Climatic Research Unit Hacked, Files Leaked
on Friday November 20, @02:51PM
Posted by kdawson on Friday November 20, @02:51PM
from the playing-dirty dept.
huckamania was one of many readers to write with the news that the University of East Anglia's Hadley Climatic Research Unit was hacked, and internal documents released. Some discussion and analysis of the leaked items can be found at Watts Up With That. The CRU has confirmed that a breach occurred, but not that all 61 MB of released material is genuine. Some of the emails would seem to raise concerns about the science as practiced — or at least beg an explanation. From the Watts Up link:
"[The CRU] is widely recognized as one of the world's leading institutions concerned with the study of natural and anthropogenic climate change. Consisting of a staff of around thirty research scientists and students, the Unit has developed a number of the data sets widely used in climate research, including the global temperature record used to monitor the state of the climate system, as well as statistical software packages and climate models. An unknown person put postings on some climate skeptic websites that advertised an FTP file on a Russian FTP server. Here is the message that was placed on the Air Vent today: 'We feel that climate science is, in the current situation, too important to be kept under wraps. We hereby release a random selection of correspondence, code, and documents.' The file was large, about 61 megabytes, containing hundreds of files. It contained data, code, and emails apparently from the CRU. If proved legitimate, these bombshells could spell trouble for the AGW crowd."

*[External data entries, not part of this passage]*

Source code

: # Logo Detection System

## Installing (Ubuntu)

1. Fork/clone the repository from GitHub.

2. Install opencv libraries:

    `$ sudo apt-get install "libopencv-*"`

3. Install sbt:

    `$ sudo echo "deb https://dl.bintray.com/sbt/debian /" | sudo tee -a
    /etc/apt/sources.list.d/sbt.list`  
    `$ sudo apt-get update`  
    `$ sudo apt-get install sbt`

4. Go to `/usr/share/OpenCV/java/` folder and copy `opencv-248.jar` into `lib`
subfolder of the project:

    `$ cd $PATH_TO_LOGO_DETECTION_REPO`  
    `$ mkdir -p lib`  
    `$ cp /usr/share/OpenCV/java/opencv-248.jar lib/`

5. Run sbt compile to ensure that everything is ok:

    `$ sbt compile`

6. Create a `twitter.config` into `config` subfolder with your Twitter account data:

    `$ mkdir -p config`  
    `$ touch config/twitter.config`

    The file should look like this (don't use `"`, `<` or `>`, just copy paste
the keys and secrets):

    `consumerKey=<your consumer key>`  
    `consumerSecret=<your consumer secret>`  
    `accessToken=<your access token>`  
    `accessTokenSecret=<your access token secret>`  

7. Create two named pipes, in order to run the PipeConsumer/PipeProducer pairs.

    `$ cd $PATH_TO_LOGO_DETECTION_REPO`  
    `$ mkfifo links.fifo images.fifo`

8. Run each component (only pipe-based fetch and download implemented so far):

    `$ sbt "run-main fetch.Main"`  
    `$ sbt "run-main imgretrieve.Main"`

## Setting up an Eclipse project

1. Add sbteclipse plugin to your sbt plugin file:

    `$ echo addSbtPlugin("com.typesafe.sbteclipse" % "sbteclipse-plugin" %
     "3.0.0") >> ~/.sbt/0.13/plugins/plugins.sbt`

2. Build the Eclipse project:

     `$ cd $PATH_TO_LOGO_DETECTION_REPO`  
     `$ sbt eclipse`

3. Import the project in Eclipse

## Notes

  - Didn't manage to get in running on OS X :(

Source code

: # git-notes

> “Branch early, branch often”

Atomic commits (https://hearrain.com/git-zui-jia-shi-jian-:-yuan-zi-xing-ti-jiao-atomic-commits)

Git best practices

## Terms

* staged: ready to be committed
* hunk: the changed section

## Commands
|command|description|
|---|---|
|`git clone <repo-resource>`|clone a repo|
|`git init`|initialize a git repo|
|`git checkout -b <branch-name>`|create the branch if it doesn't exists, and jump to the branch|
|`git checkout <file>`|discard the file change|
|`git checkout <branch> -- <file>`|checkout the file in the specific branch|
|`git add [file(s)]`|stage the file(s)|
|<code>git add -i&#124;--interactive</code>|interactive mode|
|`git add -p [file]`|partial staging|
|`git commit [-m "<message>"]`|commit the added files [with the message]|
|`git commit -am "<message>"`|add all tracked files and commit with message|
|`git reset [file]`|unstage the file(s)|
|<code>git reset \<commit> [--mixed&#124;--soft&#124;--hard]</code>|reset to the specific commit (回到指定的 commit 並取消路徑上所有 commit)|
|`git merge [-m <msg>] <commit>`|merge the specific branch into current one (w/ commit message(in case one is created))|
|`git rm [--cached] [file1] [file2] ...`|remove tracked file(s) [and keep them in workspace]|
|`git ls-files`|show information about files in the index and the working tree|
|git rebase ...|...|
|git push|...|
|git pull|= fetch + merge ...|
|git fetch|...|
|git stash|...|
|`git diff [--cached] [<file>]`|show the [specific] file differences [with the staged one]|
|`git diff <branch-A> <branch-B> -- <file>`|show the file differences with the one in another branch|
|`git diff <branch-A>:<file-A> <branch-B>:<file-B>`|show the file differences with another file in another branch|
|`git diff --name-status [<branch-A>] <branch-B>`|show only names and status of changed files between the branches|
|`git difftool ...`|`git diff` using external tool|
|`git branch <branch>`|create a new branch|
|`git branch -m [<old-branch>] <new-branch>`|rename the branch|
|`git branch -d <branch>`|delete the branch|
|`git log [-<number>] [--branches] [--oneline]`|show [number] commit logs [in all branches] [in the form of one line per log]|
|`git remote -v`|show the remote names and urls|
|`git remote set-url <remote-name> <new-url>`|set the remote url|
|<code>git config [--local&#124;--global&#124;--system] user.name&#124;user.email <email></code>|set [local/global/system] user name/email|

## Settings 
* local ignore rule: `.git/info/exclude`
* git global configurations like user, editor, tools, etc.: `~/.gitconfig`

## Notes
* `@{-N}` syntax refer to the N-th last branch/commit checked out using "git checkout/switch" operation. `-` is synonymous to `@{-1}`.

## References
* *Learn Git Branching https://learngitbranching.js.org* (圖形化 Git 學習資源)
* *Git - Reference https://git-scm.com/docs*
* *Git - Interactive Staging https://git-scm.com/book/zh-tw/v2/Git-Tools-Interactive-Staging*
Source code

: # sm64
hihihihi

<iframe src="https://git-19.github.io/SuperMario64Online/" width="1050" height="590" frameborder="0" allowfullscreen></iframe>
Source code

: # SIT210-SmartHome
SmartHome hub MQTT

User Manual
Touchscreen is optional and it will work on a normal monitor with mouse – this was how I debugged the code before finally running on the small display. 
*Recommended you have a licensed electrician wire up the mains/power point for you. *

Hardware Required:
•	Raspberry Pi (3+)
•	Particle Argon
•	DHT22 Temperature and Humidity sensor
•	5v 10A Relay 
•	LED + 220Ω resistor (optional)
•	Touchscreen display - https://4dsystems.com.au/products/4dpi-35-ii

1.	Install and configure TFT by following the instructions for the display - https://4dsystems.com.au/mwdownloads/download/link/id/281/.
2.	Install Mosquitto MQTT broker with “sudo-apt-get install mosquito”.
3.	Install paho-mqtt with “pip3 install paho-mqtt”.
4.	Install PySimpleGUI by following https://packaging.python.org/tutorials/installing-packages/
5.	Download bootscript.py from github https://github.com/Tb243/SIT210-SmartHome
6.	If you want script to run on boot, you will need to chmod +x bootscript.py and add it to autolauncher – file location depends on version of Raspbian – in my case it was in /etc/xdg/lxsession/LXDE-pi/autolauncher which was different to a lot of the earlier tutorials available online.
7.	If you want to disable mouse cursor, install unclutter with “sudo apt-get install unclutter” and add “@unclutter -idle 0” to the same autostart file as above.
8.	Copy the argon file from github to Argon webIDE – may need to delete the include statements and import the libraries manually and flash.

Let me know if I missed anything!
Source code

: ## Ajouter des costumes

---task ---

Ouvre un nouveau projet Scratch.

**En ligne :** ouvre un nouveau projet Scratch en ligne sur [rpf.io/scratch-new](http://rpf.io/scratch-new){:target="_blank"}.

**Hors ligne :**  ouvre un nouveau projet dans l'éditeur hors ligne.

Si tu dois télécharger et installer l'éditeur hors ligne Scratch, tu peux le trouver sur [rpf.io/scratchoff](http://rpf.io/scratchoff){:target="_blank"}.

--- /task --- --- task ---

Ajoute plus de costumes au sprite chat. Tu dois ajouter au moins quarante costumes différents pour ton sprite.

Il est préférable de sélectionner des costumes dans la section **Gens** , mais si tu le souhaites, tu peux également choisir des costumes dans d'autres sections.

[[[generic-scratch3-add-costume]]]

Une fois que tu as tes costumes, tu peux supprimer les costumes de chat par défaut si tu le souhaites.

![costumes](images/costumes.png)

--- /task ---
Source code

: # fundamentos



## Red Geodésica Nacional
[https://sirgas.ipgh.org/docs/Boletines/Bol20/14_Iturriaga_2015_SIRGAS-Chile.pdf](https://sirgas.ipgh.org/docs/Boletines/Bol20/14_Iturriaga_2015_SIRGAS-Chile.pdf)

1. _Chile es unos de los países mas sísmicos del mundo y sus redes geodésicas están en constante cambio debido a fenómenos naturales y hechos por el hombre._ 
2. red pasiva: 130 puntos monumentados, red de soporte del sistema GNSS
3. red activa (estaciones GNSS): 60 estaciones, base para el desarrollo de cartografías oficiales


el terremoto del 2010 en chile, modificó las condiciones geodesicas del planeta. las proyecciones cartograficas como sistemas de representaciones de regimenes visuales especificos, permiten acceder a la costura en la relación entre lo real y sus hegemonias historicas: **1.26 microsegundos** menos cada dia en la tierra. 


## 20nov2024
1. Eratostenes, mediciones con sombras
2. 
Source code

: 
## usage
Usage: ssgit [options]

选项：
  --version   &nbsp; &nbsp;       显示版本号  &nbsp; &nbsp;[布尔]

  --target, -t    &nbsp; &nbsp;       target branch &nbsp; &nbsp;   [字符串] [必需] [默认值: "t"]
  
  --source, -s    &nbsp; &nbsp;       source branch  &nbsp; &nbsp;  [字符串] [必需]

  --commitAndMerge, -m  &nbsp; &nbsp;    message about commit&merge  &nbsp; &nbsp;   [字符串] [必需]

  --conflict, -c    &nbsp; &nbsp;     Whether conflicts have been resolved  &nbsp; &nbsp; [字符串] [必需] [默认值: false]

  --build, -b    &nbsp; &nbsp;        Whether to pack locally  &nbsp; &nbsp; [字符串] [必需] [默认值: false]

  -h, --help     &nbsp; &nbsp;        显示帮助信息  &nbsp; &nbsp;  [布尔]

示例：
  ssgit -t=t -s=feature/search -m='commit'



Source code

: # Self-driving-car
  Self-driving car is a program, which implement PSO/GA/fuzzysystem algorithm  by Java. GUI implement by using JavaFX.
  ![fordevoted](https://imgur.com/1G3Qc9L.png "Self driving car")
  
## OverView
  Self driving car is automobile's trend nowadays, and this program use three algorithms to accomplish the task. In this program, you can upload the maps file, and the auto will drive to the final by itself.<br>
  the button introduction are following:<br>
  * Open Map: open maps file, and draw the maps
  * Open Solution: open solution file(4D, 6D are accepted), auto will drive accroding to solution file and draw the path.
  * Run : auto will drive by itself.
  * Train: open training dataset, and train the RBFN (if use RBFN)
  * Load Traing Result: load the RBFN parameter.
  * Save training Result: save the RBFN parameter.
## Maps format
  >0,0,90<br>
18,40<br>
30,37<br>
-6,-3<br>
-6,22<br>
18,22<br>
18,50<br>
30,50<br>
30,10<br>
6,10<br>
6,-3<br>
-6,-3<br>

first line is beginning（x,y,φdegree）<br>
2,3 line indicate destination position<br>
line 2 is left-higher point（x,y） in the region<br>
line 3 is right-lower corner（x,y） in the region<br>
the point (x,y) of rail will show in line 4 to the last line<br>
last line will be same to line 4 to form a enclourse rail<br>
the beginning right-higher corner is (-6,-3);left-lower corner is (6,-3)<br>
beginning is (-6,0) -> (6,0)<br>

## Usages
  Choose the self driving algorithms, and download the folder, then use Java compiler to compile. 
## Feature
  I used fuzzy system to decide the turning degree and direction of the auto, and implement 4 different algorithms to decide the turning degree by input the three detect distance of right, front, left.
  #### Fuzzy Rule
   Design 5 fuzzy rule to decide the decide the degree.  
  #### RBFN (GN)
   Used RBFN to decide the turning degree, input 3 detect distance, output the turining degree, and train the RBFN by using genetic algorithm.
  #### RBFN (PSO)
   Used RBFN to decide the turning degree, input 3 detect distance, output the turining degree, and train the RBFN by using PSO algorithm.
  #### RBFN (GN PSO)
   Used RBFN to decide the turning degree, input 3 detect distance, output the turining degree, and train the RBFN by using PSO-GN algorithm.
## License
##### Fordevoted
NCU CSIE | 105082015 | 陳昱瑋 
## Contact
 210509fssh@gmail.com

Reader brandaman supplied the link to the archive of pilfered data. Reader aretae characterized the emails as revealing "...lots of intrigue, data manipulation, attempting to shut out opposing points of view out of scientific journals. Almost makes you think it's a religion. Anyone surprised?" And reader bugnuts adds, for context: "These emails are certainly taken out of context, whether they are legitimate or fraudulent, which adds to the confusion."
If it turns into an
organised campaign designed more to inconvenience us than to obtain useful information,
then we may be able to decline all related requests without spending ages on considering
them. Worth looking out for evidence of such an organised campaign.
Leading British climate centre hacked
One of Britain's leading climate-research centres has had more than 1,000 files stolen from its computers and republished on the Internet. The cyber-attack is apparently aimed at damaging the reputations of prominent climate scientists.
The University of East Anglia's Climate Research Unit (CRU) in Norwich confirmed today that e-mails and documents dating from 1991 to 2009 were illegally copied and subsequently published on an anonymous Russian server.
A link to the Russian server first appeared on 19 November on a relatively obscure climate-sceptic blog. The server was shut down just hours later, but the stolen material had already been distributed elsewhere on the Internet.
"We are aware that information from a server used for research information in one area of the university has been made available on public websites," says Simon Dunford, a spokesman for the University of East Anglia. "This information has been obtained and published without our permission and we took immediate action to remove the server in question from operation."
The volume of the information is too large to "currently confirm that all of this material is genuine", Dunford says, adding that the university will undertake an internal investigation and has already involved the police in the enquiry.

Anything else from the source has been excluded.